State highway in Beaver, Utah, United States

State Route 160 (SR-160) is a state highway in the U.S. state of Utah providing a business loop around I-15 for the town of Beaver in the south-central portion of the state. The route is the main street for the town and spans 3.8 mi. The highway was established 1961 as I-15 was constructed through the area, replacing US-91.

==Route description==
The highway begins at a diamond interchange on I-15 heading east and quickly turns north into Main Street. It continues in a northerly direction through the center of the town of Beaver for about 3 mi. In the main part of town, it intersects with SR-21 to the west and SR-153 to the east.
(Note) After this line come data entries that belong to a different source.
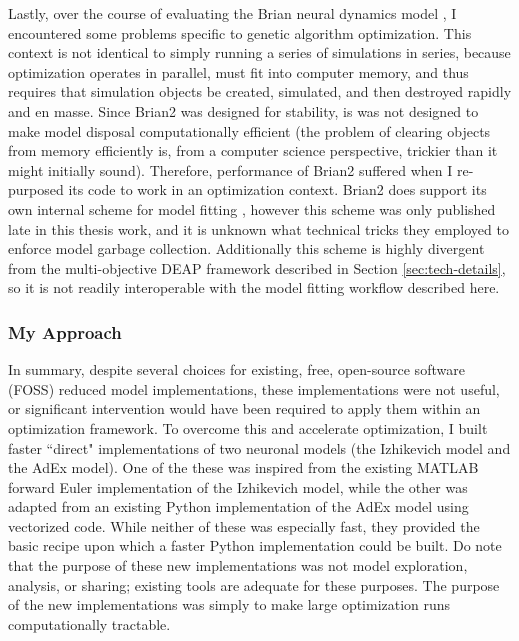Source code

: Lastly, over the course of evaluating the Brian neural dynamics model \citep{gerstner2014neuronal}, I encountered some problems specific to genetic algorithm optimization.
This context is not identical to simply running a series of simulations in series, because optimization operates in parallel, must fit into computer memory, and thus requires that simulation objects be created, simulated, and then destroyed rapidly and en masse.
Since Brian2 was designed for stability, is was not designed to make model disposal computationally efficient (the problem of clearing objects from memory efficiently is, from a computer science perspective, trickier than it might initially sound).
Therefore, performance of Brian2 suffered when I re-purposed its code to work in an optimization context.
Brian2 does support its own internal scheme for model fitting \citep{brian2modelfitting}, however this scheme was only published late in this thesis work, and it is unknown what technical tricks they employed to enforce model garbage collection. 
Additionally this scheme is highly divergent from the multi-objective DEAP framework described in Section \ref{sec:tech-details}, so it is not readily interoperable with the model fitting workflow described here.

\subsubsection{My Approach}
In summary, despite several choices for existing, free, open-source software (FOSS) reduced model
implementations, these implementations were not useful, or significant intervention would have been required to apply them within an optimization framework.
To overcome this and accelerate optimization, I built faster ``direct" implementations of two neuronal models (the Izhikevich model and the AdEx model).
One of the these was inspired from the existing MATLAB forward Euler implementation of the Izhikevich model, while the other was adapted from an existing Python implementation of the AdEx model using vectorized code.
While neither of these was especially fast, they provided the basic recipe upon which a faster Python implementation could be built.
Do note that the purpose of these new implementations was not model exploration, analysis, or sharing; existing tools are adequate for these purposes.
The purpose of the new implementations was simply to make large optimization runs computationally tractable.

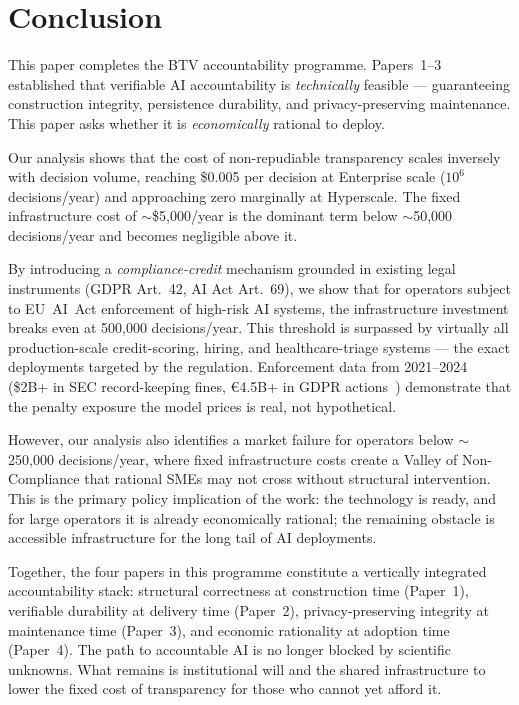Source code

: \section{Conclusion}
\label{sec:conclusion}

This paper completes the BTV accountability programme. Papers~1--3
established that verifiable AI accountability is \emph{technically}
feasible --- guaranteeing construction integrity, persistence
durability, and privacy-preserving maintenance. This paper asks whether
it is \emph{economically} rational to deploy.

Our analysis shows that the cost of non-repudiable transparency scales
inversely with decision volume, reaching \$0.005 per decision at
Enterprise scale ($10^6$ decisions/year) and approaching zero
marginally at Hyperscale. The fixed infrastructure cost of
$\sim$\$5{,}000/year is the dominant term below $\sim$50{,}000
decisions/year and becomes negligible above it.

By introducing a \emph{compliance-credit} mechanism grounded in
existing legal instruments (GDPR Art.~42, AI Act Art.~69), we show
that for operators subject to EU~AI~Act enforcement of high-risk AI
systems, the infrastructure investment breaks even at 500{,}000
decisions/year. This threshold is surpassed by virtually all
production-scale credit-scoring, hiring, and healthcare-triage
systems --- the exact deployments targeted by the regulation.
Enforcement data from 2021--2024 (\$2B+ in SEC record-keeping fines,
\euro{}4.5B+ in GDPR actions~\cite{sec-fines-2024,gdpr-fines-2025})
demonstrate that the penalty exposure the model prices is real, not
hypothetical.

However, our analysis also identifies a market failure for operators
below $\sim$250{,}000 decisions/year, where fixed infrastructure costs
create a Valley of Non-Compliance that rational SMEs may not cross
without structural intervention. This is the primary policy implication
of the work: the technology is ready, and for large operators it is
already economically rational; the remaining obstacle is accessible
infrastructure for the long tail of AI deployments.

Together, the four papers in this programme constitute a vertically
integrated accountability stack: structural correctness at construction
time (Paper~1), verifiable durability at delivery time (Paper~2),
privacy-preserving integrity at maintenance time (Paper~3), and
economic rationality at adoption time (Paper~4). The path to
accountable AI is no longer blocked by scientific unknowns. What
remains is institutional will and the shared infrastructure to lower
the fixed cost of transparency for those who cannot yet afford it.

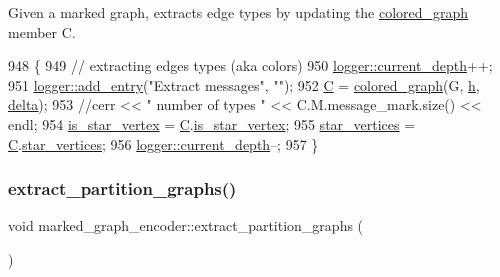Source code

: Given a marked graph, extracts edge types by updating the \hyperlink{classcolored__graph}{colored\+\_\+graph} member C. 


\begin{DoxyCode}
948 \{
949   \textcolor{comment}{// extracting edges types (aka colors)}
950   \hyperlink{classlogger_a9d29b49bd318a719a8e85b59eac54fe0}{logger::current\_depth}++;
951   \hyperlink{classlogger_a710163deb17bc81f70d53d285b8ac9ac}{logger::add\_entry}(\textcolor{stringliteral}{"Extract messages"}, \textcolor{stringliteral}{""});
952   \hyperlink{classmarked__graph__encoder_af82bc0653414091291cb75553a407bdb}{C} = \hyperlink{classcolored__graph}{colored\_graph}(G, \hyperlink{classmarked__graph__encoder_ae7f8872c57d2d64e4ca6cc47387b9b58}{h}, \hyperlink{classmarked__graph__encoder_a29dcf42526b12cf7964a556bb1025c9b}{delta});
953   \textcolor{comment}{//cerr << " number of types " << C.M.message\_mark.size() << endl;}
954   \hyperlink{classmarked__graph__encoder_ac36f6c2430af6fa4d20584569859bb59}{is\_star\_vertex} = \hyperlink{classmarked__graph__encoder_af82bc0653414091291cb75553a407bdb}{C}.\hyperlink{classcolored__graph_ad41163e970530c7e45878d299f0dc961}{is\_star\_vertex};
955   \hyperlink{classmarked__graph__encoder_a08fdf6fcd7dcd8c5d1667f2d7ff06c2c}{star\_vertices} = \hyperlink{classmarked__graph__encoder_af82bc0653414091291cb75553a407bdb}{C}.\hyperlink{classcolored__graph_ab7ee8d717abde7ad7467ef695038f574}{star\_vertices};
956   \hyperlink{classlogger_a9d29b49bd318a719a8e85b59eac54fe0}{logger::current\_depth}--;
957 \}
\end{DoxyCode}
\mbox{\label{classmarked__graph__encoder_a60b0038c57bd8fa2f5cb3f0b6999c4f3}} 
\subsubsection{\texorpdfstring{extract\+\_\+partition\+\_\+graphs()}{extract\_partition\_graphs()}}
{\footnotesize\ttfamily void marked\+\_\+graph\+\_\+encoder\+::extract\+\_\+partition\+\_\+graphs (\begin{DoxyParamCaption}{ }\end{DoxyParamCaption})\hspace{0.3cm}{\ttfamily [private]}}



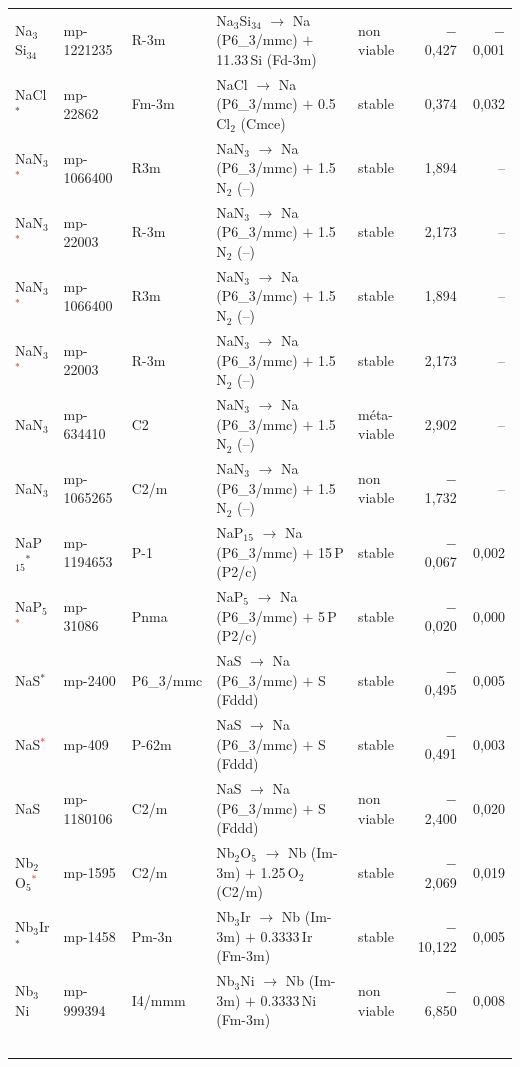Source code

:\begin{longtable}{@{}ll l@{\hspace{4pt}} p{4.6cm} l@{\hspace{4pt}} rr@{}}
Na$_{3}$Si$_{34}$ & mp-1221235 & R-3m & Na$_{3}$Si$_{34}$ $\to$ Na (P6\_3/mmc) $+$ 11.33\,Si (Fd-3m) & non viable & $-$0{,}427 & $-$0{,}001 \\
NaCl$^*$ & mp-22862 & Fm-3m & NaCl $\to$ Na (P6\_3/mmc) $+$ 0.5\,Cl$_{2}$ (Cmce) & stable & 0{,}374 & 0{,}032 \\
NaN$_{3}$\textcolor{red}{$^*$} & mp-1066400 & R3m & NaN$_{3}$ $\to$ Na (P6\_3/mmc) $+$ 1.5\,N$_{2}$ (--) & stable & 1{,}894 & -- \\
NaN$_{3}$\textcolor{red}{$^*$} & mp-22003 & R-3m & NaN$_{3}$ $\to$ Na (P6\_3/mmc) $+$ 1.5\,N$_{2}$ (--) & stable & 2{,}173 & -- \\
NaN$_{3}$\textcolor{red}{$^*$} & mp-1066400 & R3m & NaN$_{3}$ $\to$ Na (P6\_3/mmc) $+$ 1.5\,N$_{2}$ (--) & stable & 1{,}894 & -- \\
NaN$_{3}$\textcolor{red}{$^*$} & mp-22003 & R-3m & NaN$_{3}$ $\to$ Na (P6\_3/mmc) $+$ 1.5\,N$_{2}$ (--) & stable & 2{,}173 & -- \\
NaN$_{3}$ & mp-634410 & C2 & NaN$_{3}$ $\to$ Na (P6\_3/mmc) $+$ 1.5\,N$_{2}$ (--) & m\'eta-viable & 2{,}902 & -- \\
NaN$_{3}$ & mp-1065265 & C2/m & NaN$_{3}$ $\to$ Na (P6\_3/mmc) $+$ 1.5\,N$_{2}$ (--) & non viable & $-$1{,}732 & -- \\
NaP$_{15}$$^*$ & mp-1194653 & P-1 & NaP$_{15}$ $\to$ Na (P6\_3/mmc) $+$ 15\,P (P2/c) & stable & $-$0{,}067 & 0{,}002 \\
NaP$_{5}$\textcolor{red}{$^*$} & mp-31086 & Pnma & NaP$_{5}$ $\to$ Na (P6\_3/mmc) $+$ 5\,P (P2/c) & stable & $-$0{,}020 & 0{,}000 \\
NaS$^*$ & mp-2400 & P6\_3/mmc & NaS $\to$ Na (P6\_3/mmc) $+$ S (Fddd) & stable & $-$0{,}495 & 0{,}005 \\
NaS\textcolor{red}{$^*$} & mp-409 & P-62m & NaS $\to$ Na (P6\_3/mmc) $+$ S (Fddd) & stable & $-$0{,}491 & 0{,}003 \\
NaS & mp-1180106 & C2/m & NaS $\to$ Na (P6\_3/mmc) $+$ S (Fddd) & non viable & $-$2{,}400 & 0{,}020 \\
Nb$_{2}$O$_{5}$\textcolor{red}{$^*$} & mp-1595 & C2/m & Nb$_{2}$O$_{5}$ $\to$ Nb (Im-3m) $+$ 1.25\,O$_{2}$ (C2/m) & stable & $-$2{,}069 & 0{,}019 \\
Nb$_{3}$Ir$^*$ & mp-1458 & Pm-3n & Nb$_{3}$Ir $\to$ Nb (Im-3m) $+$ 0.3333\,Ir (Fm-3m) & stable & $-$10{,}122 & 0{,}005 \\
Nb$_{3}$Ni & mp-999394 & I4/mmm & Nb$_{3}$Ni $\to$ Nb (Im-3m) $+$ 0.3333\,Ni (Fm-3m) & non viable & $-$6{,}850 & 0{,}008 \\
$$
\end{longtable}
After leaving town to the north, the route turns back to the west and ends at another diamond interchange with I-15.

==History==
The current incarnation of State Route 160 was created in 1961 while I-15 was under construction in the area. It consisted of just 0.4 mi of road from the I-15 interchange about 1.3 mi south of Beaver northwest to US-91 (SR-1), which ran through the center of town as Main Street. At the same time, State Route 161 was also created, serving a similar purpose, but on the interchange 1 mi north of Beaver.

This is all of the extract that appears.